=== Task input ===
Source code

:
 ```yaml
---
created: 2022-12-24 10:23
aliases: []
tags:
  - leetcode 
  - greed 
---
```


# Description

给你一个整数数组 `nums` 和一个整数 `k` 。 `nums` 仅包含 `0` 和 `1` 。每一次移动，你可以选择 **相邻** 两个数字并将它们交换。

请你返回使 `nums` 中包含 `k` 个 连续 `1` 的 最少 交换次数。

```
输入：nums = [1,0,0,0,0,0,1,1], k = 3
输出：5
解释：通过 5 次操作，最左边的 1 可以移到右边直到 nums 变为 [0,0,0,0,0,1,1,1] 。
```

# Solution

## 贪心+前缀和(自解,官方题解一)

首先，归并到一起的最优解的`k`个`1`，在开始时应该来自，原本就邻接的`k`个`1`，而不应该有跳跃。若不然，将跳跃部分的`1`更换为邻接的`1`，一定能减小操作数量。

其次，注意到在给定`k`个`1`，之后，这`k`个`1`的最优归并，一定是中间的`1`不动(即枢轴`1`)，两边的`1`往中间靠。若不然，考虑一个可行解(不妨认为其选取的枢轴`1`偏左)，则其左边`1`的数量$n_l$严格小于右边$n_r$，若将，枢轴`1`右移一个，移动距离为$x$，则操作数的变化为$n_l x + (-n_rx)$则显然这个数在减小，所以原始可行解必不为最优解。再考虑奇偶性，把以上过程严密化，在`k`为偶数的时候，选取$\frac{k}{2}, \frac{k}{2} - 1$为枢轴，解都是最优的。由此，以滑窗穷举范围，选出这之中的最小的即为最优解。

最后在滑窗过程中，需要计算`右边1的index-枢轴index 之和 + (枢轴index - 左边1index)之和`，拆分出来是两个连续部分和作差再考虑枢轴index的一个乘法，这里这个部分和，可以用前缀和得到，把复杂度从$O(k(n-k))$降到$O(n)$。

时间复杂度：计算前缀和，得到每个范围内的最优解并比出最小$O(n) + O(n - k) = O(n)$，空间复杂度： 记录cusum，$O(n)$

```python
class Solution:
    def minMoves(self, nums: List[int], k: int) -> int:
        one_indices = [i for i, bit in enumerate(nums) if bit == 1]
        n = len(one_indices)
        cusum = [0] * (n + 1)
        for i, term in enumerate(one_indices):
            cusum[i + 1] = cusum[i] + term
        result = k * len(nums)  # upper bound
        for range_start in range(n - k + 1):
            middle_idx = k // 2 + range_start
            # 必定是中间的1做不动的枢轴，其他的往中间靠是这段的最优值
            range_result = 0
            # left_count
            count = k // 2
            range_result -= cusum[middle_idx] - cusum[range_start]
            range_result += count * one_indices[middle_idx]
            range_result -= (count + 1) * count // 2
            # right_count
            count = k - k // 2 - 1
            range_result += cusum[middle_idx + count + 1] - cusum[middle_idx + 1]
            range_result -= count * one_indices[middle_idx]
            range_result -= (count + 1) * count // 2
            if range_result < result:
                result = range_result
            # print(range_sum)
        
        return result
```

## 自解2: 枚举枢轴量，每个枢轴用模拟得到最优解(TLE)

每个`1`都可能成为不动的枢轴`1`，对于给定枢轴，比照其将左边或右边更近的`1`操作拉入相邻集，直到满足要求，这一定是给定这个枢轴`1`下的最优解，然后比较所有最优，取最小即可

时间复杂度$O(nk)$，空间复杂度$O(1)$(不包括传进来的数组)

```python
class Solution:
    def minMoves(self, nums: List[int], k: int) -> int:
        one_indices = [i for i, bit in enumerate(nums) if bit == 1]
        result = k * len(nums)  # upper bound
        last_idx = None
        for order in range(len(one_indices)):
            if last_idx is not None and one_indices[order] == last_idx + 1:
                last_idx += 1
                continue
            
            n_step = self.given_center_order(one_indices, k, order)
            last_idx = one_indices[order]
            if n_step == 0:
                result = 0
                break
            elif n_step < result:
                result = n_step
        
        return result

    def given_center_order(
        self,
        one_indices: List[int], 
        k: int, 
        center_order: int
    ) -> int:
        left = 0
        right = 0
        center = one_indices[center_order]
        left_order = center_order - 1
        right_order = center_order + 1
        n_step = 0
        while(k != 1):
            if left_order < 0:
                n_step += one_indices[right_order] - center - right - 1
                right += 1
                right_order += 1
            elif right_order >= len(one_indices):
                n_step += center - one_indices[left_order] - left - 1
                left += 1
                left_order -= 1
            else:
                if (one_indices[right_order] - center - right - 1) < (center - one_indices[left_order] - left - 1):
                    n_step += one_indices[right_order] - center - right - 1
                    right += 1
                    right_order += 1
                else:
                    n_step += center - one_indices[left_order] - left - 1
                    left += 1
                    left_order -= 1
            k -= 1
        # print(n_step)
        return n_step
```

=== Your task ===
Check every line of the entries for "nums" and report how many lines contain it, without any other words.

=== Exercise answer ===
10